The BBC Philharmonic begins today, Thursday, at 8:00 p.m., in the Alfredo Kraus auditorium, the 39th Canary Islands International Music Festival, under the baton of Juanjo Mena and repeats tomorrow, at the same time, in the Tenerife Auditorium. The concert will have a Spanish role as the English orchestra will begin by interpreting the Dances of Don Quixote, by the Catalan composer Roberto Gerhard. The British formation will record two pieces with “those that will complete the entire musical repertoire of the Spanish author”. This was stated by the director himself in a presentation that took place this morning in which he was accompanied by the President of the Government of the Canary Islands, Ángel Víctor Torres, and the director of the Music Festival, Jorge Perdigón.

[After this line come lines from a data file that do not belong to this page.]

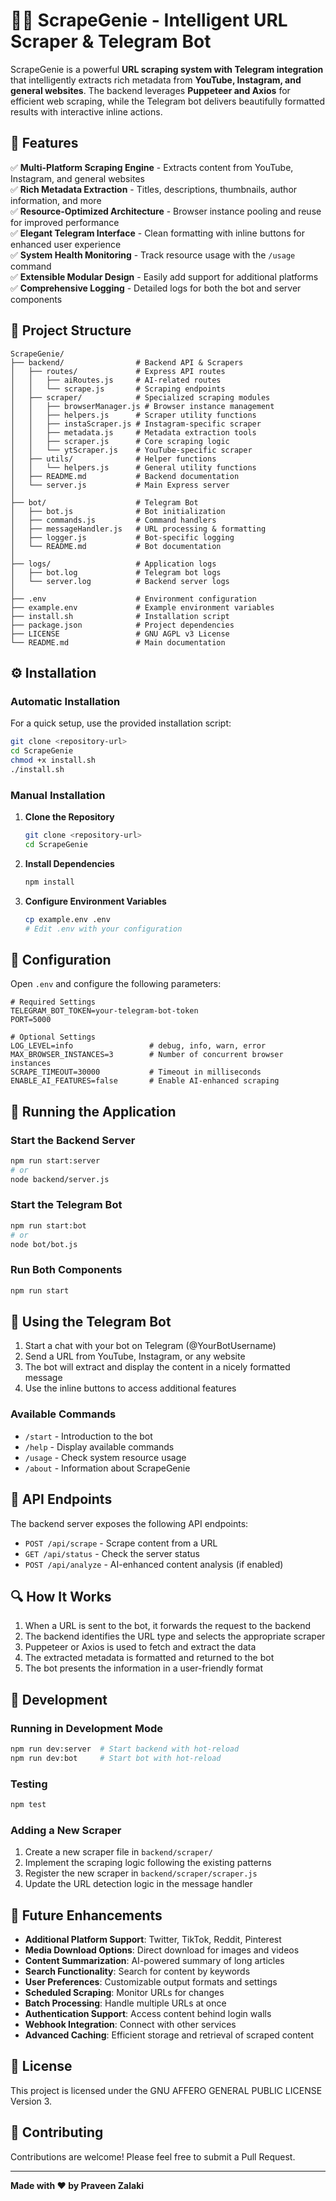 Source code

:# **🧞‍♂️ ScrapeGenie - Intelligent URL Scraper & Telegram Bot**

ScrapeGenie is a powerful **URL scraping system with Telegram integration** that intelligently extracts rich metadata from **YouTube, Instagram, and general websites**. The backend leverages **Puppeteer and Axios** for efficient web scraping, while the Telegram bot delivers beautifully formatted results with interactive inline actions.


## **🚀 Features**

✅ **Multi-Platform Scraping Engine** - Extracts content from YouTube, Instagram, and general websites  
✅ **Rich Metadata Extraction** - Titles, descriptions, thumbnails, author information, and more  
✅ **Resource-Optimized Architecture** - Browser instance pooling and reuse for improved performance  
✅ **Elegant Telegram Interface** - Clean formatting with inline buttons for enhanced user experience  
✅ **System Health Monitoring** - Track resource usage with the `/usage` command  
✅ **Extensible Modular Design** - Easily add support for additional platforms  
✅ **Comprehensive Logging** - Detailed logs for both the bot and server components  

## **📂 Project Structure**

```
ScrapeGenie/
├── backend/                # Backend API & Scrapers
│   ├── routes/             # Express API routes
│   │   ├── aiRoutes.js     # AI-related routes
│   │   └── scrape.js       # Scraping endpoints
│   ├── scraper/            # Specialized scraping modules
│   │   ├── browserManager.js # Browser instance management
│   │   ├── helpers.js      # Scraper utility functions
│   │   ├── instaScraper.js # Instagram-specific scraper
│   │   ├── metadata.js     # Metadata extraction tools
│   │   ├── scraper.js      # Core scraping logic
│   │   └── ytScraper.js    # YouTube-specific scraper
│   ├── utils/              # Helper functions
│   │   └── helpers.js      # General utility functions
│   ├── README.md           # Backend documentation
│   └── server.js           # Main Express server
│
├── bot/                    # Telegram Bot
│   ├── bot.js              # Bot initialization
│   ├── commands.js         # Command handlers
│   ├── messageHandler.js   # URL processing & formatting
│   ├── logger.js           # Bot-specific logging
│   └── README.md           # Bot documentation
│
├── logs/                   # Application logs
│   ├── bot.log             # Telegram bot logs
│   └── server.log          # Backend server logs
│
├── .env                    # Environment configuration
├── example.env             # Example environment variables
├── install.sh              # Installation script
├── package.json            # Project dependencies
├── LICENSE                 # GNU AGPL v3 License
└── README.md               # Main documentation
```

## **⚙️ Installation**

### **Automatic Installation**

For a quick setup, use the provided installation script:

```sh
git clone <repository-url>
cd ScrapeGenie
chmod +x install.sh
./install.sh
```

### **Manual Installation**

1. **Clone the Repository**
   ```sh
   git clone <repository-url>
   cd ScrapeGenie
   ```

2. **Install Dependencies**
   ```sh
   npm install
   ```

3. **Configure Environment Variables**
   ```sh
   cp example.env .env
   # Edit .env with your configuration
   ```

## **🔧 Configuration**

Open `.env` and configure the following parameters:

```env
# Required Settings
TELEGRAM_BOT_TOKEN=your-telegram-bot-token
PORT=5000

# Optional Settings
LOG_LEVEL=info                 # debug, info, warn, error
MAX_BROWSER_INSTANCES=3        # Number of concurrent browser instances
SCRAPE_TIMEOUT=30000           # Timeout in milliseconds
ENABLE_AI_FEATURES=false       # Enable AI-enhanced scraping
```

## **🚀 Running the Application**

### **Start the Backend Server**

```sh
npm run start:server
# or
node backend/server.js
```

### **Start the Telegram Bot**

```sh
npm run start:bot
# or
node bot/bot.js
```

### **Run Both Components**

```sh
npm run start
```

## **📱 Using the Telegram Bot**

1. Start a chat with your bot on Telegram (@YourBotUsername)
2. Send a URL from YouTube, Instagram, or any website
3. The bot will extract and display the content in a nicely formatted message
4. Use the inline buttons to access additional features

### **Available Commands**

- `/start` - Introduction to the bot
- `/help` - Display available commands
- `/usage` - Check system resource usage
- `/about` - Information about ScrapeGenie

## **🧩 API Endpoints**

The backend server exposes the following API endpoints:

- `POST /api/scrape` - Scrape content from a URL
- `GET /api/status` - Check the server status
- `POST /api/analyze` - AI-enhanced content analysis (if enabled)

## **🔍 How It Works**

1. When a URL is sent to the bot, it forwards the request to the backend
2. The backend identifies the URL type and selects the appropriate scraper
3. Puppeteer or Axios is used to fetch and extract the data
4. The extracted metadata is formatted and returned to the bot
5. The bot presents the information in a user-friendly format

## **🔧 Development**

### **Running in Development Mode**

```sh
npm run dev:server  # Start backend with hot-reload
npm run dev:bot     # Start bot with hot-reload
```

### **Testing**

```sh
npm test
```

### **Adding a New Scraper**

1. Create a new scraper file in `backend/scraper/`
2. Implement the scraping logic following the existing patterns
3. Register the new scraper in `backend/scraper/scraper.js`
4. Update the URL detection logic in the message handler

## **🚀 Future Enhancements**

- **Additional Platform Support**: Twitter, TikTok, Reddit, Pinterest
- **Media Download Options**: Direct download for images and videos
- **Content Summarization**: AI-powered summary of long articles
- **Search Functionality**: Search for content by keywords
- **User Preferences**: Customizable output formats and settings
- **Scheduled Scraping**: Monitor URLs for changes
- **Batch Processing**: Handle multiple URLs at once
- **Authentication Support**: Access content behind login walls
- **Webhook Integration**: Connect with other services
- **Advanced Caching**: Efficient storage and retrieval of scraped content

## **📄 License**

This project is licensed under the GNU AFFERO GENERAL PUBLIC LICENSE Version 3.

## **🤝 Contributing**

Contributions are welcome! Please feel free to submit a Pull Request.



---

**Made with ❤️ by Praveen Zalaki**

Torres highlighted “the magnificent program” with “its leap in quality” year after year. And he highlighted the presence of the kyiv Symphony Orchestra, which will perform on February 9, and which will also be in Tenerife and Fuerteventura, highlighting the interpretation of the symphony no 3 by Boris Lyatoshinsky titled peace defeats war.
“I don’t go to festivals with orchestras that I don’t deal with,” added the Bilbao-born director. “But the Philharmonic was very important to my career and it is one of the best orchestras in England,” he added. In addition, Mena recalled that he was his artistic director for nine years at a time when other orchestras in America had offered him, “but I wanted to stay with her to be able to progress.” The conductor stressed that it is a “very versatile, fast and intense” orchestra with a spectacular work rate, capable of performing three or four programs in a week and “knowing exactly how to play”. Mena recalled that Gerhard had to leave Barcelona for England fleeing the war and although the English consider him their own author “it is a continuity of Falla”, something that is noticeable, “especially on the piano”. From his point of view, “this is a person who must be recovered” because he was “an open door to contemporary music”.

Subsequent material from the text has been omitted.